MRIQC for LF-MRI

Hello,

I want to use MRIQC for low-field MRI data (T1W and T2W) that has been BIDS-ified. I am encountering this error. Would you please guide me on how to fix it?

Node: mriqc_wf.anatMRIQC.ComputeIQMs.measures
Working directory: /…/ComputeIQMs/…bids…sub-042…ses-t0…anat…sub-042_ses-t0_acq-axi_T1w.nii.gz/measures

Node inputs:

air_msk =
artifact_msk =
head_msk =
human = True
in_bias =
in_file =
in_fwhm =
in_noinu =
in_pvms =
in_segm =
in_tpms =
mni_tpms =
rot_msk =

Traceback (most recent call last):
File “/opt/conda/lib/python3.9/site-packages/mriqc/engine/plugin.py”, line 60, in run_node
result[“result”] = node.run(updatehash=updatehash)
File “/opt/conda/lib/python3.9/site-packages/nipype/pipeline/engine/nodes.py”, line 527, in run
result = self._run_interface(execute=True)
File “/opt/conda/lib/python3.9/site-packages/nipype/pipeline/engine/nodes.py”, line 645, in _run_interface
return self._run_command(execute)
File “/opt/conda/lib/python3.9/site-packages/nipype/pipeline/engine/nodes.py”, line 771, in _run_command
raise NodeExecutionError(msg)
nipype.pipeline.engine.nodes.NodeExecutionError: Exception raised while executing Node measures.

Traceback:
Traceback (most recent call last):
File “/opt/conda/lib/python3.9/site-packages/nipype/interfaces/base/core.py”, line 397, in run
runtime = self._run_interface(runtime)
File “/opt/conda/lib/python3.9/site-packages/mriqc/interfaces/anatomical.py”, line 114, in _run_interface
raise RuntimeError(
RuntimeError: Input inhomogeneity-corrected data seem empty. MRIQC failed to process this dataset.

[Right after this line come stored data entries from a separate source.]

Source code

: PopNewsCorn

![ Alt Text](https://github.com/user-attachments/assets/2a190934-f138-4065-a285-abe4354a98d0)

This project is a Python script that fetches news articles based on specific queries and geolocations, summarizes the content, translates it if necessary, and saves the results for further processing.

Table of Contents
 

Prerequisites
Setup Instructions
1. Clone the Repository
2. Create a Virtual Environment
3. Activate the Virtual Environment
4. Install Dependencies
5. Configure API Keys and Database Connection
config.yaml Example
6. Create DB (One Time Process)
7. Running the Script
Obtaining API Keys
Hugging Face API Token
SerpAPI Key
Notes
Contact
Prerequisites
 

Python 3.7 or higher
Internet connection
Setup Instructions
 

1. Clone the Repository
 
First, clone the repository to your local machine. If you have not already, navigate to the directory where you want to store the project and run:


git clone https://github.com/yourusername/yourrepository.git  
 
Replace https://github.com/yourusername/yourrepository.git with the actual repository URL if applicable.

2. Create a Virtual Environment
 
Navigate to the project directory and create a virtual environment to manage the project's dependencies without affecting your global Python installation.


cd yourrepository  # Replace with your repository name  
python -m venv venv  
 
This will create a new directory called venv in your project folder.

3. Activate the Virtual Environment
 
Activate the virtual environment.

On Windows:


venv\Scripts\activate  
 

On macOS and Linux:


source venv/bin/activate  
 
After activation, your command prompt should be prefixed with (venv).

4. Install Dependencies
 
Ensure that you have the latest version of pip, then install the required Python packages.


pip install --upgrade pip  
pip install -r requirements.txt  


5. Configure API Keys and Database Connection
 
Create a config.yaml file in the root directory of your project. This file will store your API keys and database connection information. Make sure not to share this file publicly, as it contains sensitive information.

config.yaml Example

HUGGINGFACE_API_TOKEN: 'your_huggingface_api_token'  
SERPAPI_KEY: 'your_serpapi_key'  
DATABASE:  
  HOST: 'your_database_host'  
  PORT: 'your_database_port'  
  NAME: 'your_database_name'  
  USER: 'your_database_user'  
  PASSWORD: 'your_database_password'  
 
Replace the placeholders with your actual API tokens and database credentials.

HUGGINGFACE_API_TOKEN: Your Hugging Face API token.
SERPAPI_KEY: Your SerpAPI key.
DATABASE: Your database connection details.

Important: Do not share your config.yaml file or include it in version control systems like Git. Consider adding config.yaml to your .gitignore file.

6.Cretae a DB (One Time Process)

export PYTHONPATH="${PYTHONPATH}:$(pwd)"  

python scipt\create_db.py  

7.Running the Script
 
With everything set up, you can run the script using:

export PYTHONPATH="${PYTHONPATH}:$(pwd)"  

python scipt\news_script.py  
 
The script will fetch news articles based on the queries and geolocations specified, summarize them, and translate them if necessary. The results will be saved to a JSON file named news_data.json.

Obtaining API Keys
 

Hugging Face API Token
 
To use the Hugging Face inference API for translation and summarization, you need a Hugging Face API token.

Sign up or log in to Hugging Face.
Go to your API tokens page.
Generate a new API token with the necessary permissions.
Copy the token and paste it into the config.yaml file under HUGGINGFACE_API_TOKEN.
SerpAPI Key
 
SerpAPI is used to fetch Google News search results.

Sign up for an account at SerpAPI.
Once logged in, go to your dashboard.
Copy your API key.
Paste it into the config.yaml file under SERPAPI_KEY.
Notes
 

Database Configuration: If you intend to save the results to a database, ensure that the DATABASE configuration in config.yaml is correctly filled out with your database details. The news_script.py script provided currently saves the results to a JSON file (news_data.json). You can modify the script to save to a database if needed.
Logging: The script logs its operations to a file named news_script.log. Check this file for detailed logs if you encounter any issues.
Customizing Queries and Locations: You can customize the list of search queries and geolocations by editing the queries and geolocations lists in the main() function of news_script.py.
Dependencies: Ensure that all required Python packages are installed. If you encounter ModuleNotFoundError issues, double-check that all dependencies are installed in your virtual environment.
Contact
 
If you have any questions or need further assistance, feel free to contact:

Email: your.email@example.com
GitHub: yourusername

This is happening with our lab’s LF data, also. It’s not every scan, but a sizeable number of them error out with this message.

Edit to add: This issue is affecting our lab’s MRIQC processing of 3T scans as well, because it causes mriqc to fully crash for the individual it’s running on. We’re having to do some very hacky things to make MRIQC ignore the lowfield scans so we can at least get a result for the others. The ability to filter by the acq- tag would be so helpful in cases like this.